Среди других его учеников необходимо назвать Адриана ван Остаде, живописца крестьянских попоек в стиле Броувера; Говарта Флинка, получившего официальный заказ на прославление Мюнстерского мира, а затем на создание внутреннего убранства новой амстердамской ратуши; а также всех тех, кто во множестве писал библейские сцены, портреты оцепеневших стариков, размышляющих раввинов, — все те сюжеты, к которым приобщил их Рембрандт и от которых эти художники не смогут отойти, увязнув в рембрандтовском реквизите, в той восточной пышности, которая служила ему лишь фоном и которая станет сущностью для продолжателей его искусства.
В общем, к нему приходили художники, которые затем избрали разные направления в голландском искусстве, и это позволяет заключить: черенок-Рембрандт, привитый к стволу национального искусства, пусть и дал мало новых побегов (хотя Карел Фабрициус, Самюэль ван Хоогстратен, Николас Мае — уже много), но, по меньшей мере, на долгое время сохранил его оригинальность, отсрочив упадок и угасание голландской живописи в конце века. В то время как критики из-за рубежа тыкали пальцем в причудливость северной школы, не подчинявшейся теориям Прекрасного в том виде, в каком их стремились навязать Болонья и Рим, мастерская Рембрандта поддерживала свое дикарское отличие, зажигала встречный пал против пожара галантных аллегорий, прокатившегося по всей Европе. Наверное, он знал, на что замахнулась его мастерская, какую роль сопротивления играла она. Посреди разрастающейся смуты он знал, что должен удержаться на вершине большой живописи. Наверное, после него эта требовательность к сюжетам исчезнет. Но не из-за недостатка мужества и энергии. Рембрандт предоставил в распоряжение художников лучшее, что было в нем самом. Ему было неважно, что их порой удивляло его неистовство.

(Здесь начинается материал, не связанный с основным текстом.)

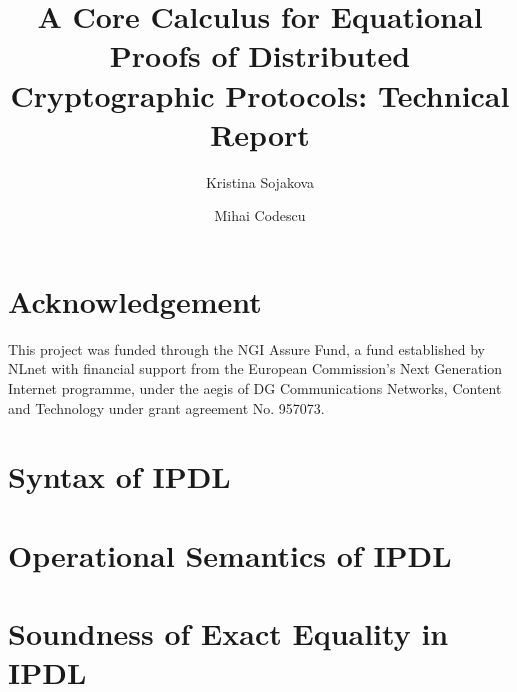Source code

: \documentclass[11pt,hidelinks]{article}
\newcommand{\ipdl}{\textsf{IPDL} }
\begin{document}
\title{A Core Calculus for Equational Proofs of Distributed Cryptographic Protocols: Technical Report}
\author{Kristina Sojakova \and Mihai Codescu}
\date{}
\maketitle

\section*{\small Acknowledgement}
This project was funded through the NGI Assure Fund, a fund established by NLnet with financial support from the European Commission's Next Generation Internet programme, under the aegis of DG Communications Networks, Content and Technology under grant agreement No. 957073.

\section{Syntax of \ipdl}


\section{Operational Semantics of \ipdl}


\section{Soundness of Exact Equality in \ipdl}


\end{document}
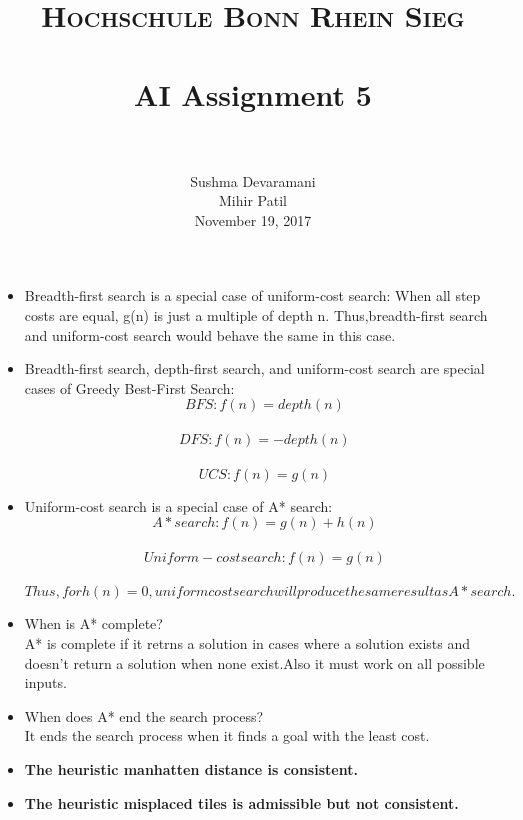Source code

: \documentclass[paper=a4, fontsize=11pt]{scrartcl}
\title{
        \usefont{OT1}{bch}{b}{n}
        \normalfont \normalsize \textsc{Hochschule Bonn Rhein Sieg} \\ 
        \horrule{0.5pt} \\[0.4cm]
        \huge AI Assignment 5\\
        \horrule{2pt} \\[0.5cm]
}
\author{
        \normalfont                                 \normalsize
        Sushma Devaramani\\
        Mihir Patil\\  
        November 19, 2017
}
\date{}
\numberwithin{equation}{section}        %
\numberwithin{figure}{section}          %
\numberwithin{table}{section}               %
\begin{document}
\begin{itemize}
\item Breadth-first search is a special case of uniform-cost search: When all step costs are equal, g(n) is just a multiple of depth n. Thus,breadth-first search and uniform-cost search would behave the same in this case.\\
\item Breadth-first search, depth-first search, and uniform-cost search are special cases of Greedy Best-First Search:$$BFS: f(n) = depth(n)$$\\$$DFS: f(n) = -depth(n)$$\\$$UCS: f(n) = g(n)$$
\item Uniform-cost search is a special case of A* search:\\
$$A* search: f(n) = g(n) + h(n)$$\\
$$Uniform-cost search: f(n) = g(n)$$\\
$$Thus, for h(n) = 0, uniform cost search will produce the same result as A* search.$$
\end{itemize}

\begin{itemize}
\item When is A* complete?\\
A* is complete if it retrns a solution in cases where a solution exists and doesn't return a solution when none exist.Also it must work on all possible inputs.
\item When does A* end the search process?\\
It ends the search process when it finds a goal with the least cost.
\end{itemize}

\begin{itemize}
	\item \textbf{The heuristic manhatten distance is consistent.}\\
	\item \textbf{The heuristic misplaced tiles is admissible but not consistent.}
\end{itemize}
\end{document}
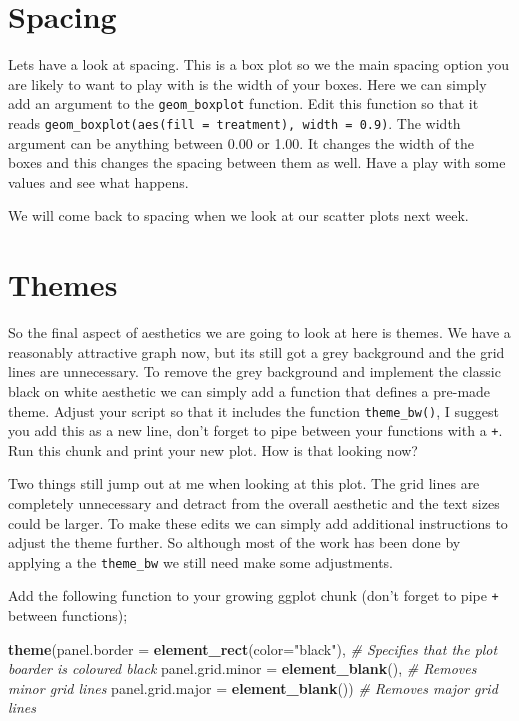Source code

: \documentclass[
]{book}
\newenvironment{Shaded}{\begin{snugshade}}{\end{snugshade}}
\newcommand{\AttributeTok}[1]{\textcolor[rgb]{0.13,0.29,0.53}{#1}}
\newcommand{\CommentTok}[1]{\textcolor[rgb]{0.56,0.35,0.01}{\textit{#1}}}
\newcommand{\FunctionTok}[1]{\textcolor[rgb]{0.13,0.29,0.53}{\textbf{#1}}}
\newcommand{\NormalTok}[1]{#1}
\newcommand{\StringTok}[1]{\textcolor[rgb]{0.31,0.60,0.02}{#1}}
\begin{document}
\hypertarget{spacing}{%
\section{Spacing}\label{spacing}}

Lets have a look at spacing. This is a box plot so we the main spacing option you are likely to want to play with is the width of your boxes. Here we can simply add an argument to the \texttt{geom\_boxplot} function. Edit this function so that it reads \texttt{geom\_boxplot(aes(fill\ =\ treatment),\ width\ =\ 0.9)}. The width argument can be anything between 0.00 or 1.00. It changes the width of the boxes and this changes the spacing between them as well. Have a play with some values and see what happens.

We will come back to spacing when we look at our scatter plots next week.

\hypertarget{themes}{%
\section{Themes}\label{themes}}

So the final aspect of aesthetics we are going to look at here is themes. We have a reasonably attractive graph now, but its still got a grey background and the grid lines are unnecessary. To remove the grey background and implement the classic black on white aesthetic we can simply add a function that defines a pre-made theme. Adjust your script so that it includes the function \texttt{theme\_bw()}, I suggest you add this as a new line, don't forget to pipe between your functions with a \texttt{+}. Run this chunk and print your new plot. How is that looking now?

Two things still jump out at me when looking at this plot. The grid lines are completely unnecessary and detract from the overall aesthetic and the text sizes could be larger. To make these edits we can simply add additional instructions to adjust the theme further. So although most of the work has been done by applying a the \texttt{theme\_bw} we still need make some adjustments.

Add the following function to your growing ggplot chunk (don't forget to pipe \texttt{+} between functions);

\begin{Shaded}
\begin{Highlighting}[]
\FunctionTok{theme}\NormalTok{(}\AttributeTok{panel.border =} \FunctionTok{element\_rect}\NormalTok{(}\AttributeTok{color=}\StringTok{"black"}\NormalTok{), }\CommentTok{\# Specifies that the plot boarder is coloured black}
        \AttributeTok{panel.grid.minor =} \FunctionTok{element\_blank}\NormalTok{(), }\CommentTok{\# Removes minor grid lines }
        \AttributeTok{panel.grid.major =} \FunctionTok{element\_blank}\NormalTok{()) }\CommentTok{\# Removes major grid lines }
\end{Highlighting}
\end{Shaded}
\end{document}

Пускай его живопись открывала им слишком многое в нем самом, передавала в общее пользование тайны его личного творчества. Он предпочитал ничего не скрывать, отдавать всю свою творческую силу до тех самых пределов, где искусство разбивало его жизнь.
Безо всяких ограничений,
Ибо обучение лишь тогда идет на лад, когда силы притяжения и отторжения сопрягаются, чтобы породить вдали от солнца новую звезду. Так родился Рембрандт против Рубенса, а Вермеер — против Рембрандта. Но зачем в таком случае говорить об учениках?
Рембрандт придал своей мастерской весьма своеобразное направление. Хотя он один писал «Жизнь Христа», хотя его «Жизнь Саскии» относилась к сугубо интимному творчеству, в своей мастерской он желал готовить художников, способных предложить для дворцов, городских ратуш, залов цеховых собраний религиозную живопись, которая облекла бы кальвинизм в форму и цвет. Будучи набожным человеком, он по-прежнему полагал, что священные сюжеты нельзя оставлять в удел лишь поэзии, театру и музыке, они должны жить и в изобразительном искусстве. Он представлял себе большие полотна, которыми Голландия ответила бы на великие католические картины Фландрии и Испании.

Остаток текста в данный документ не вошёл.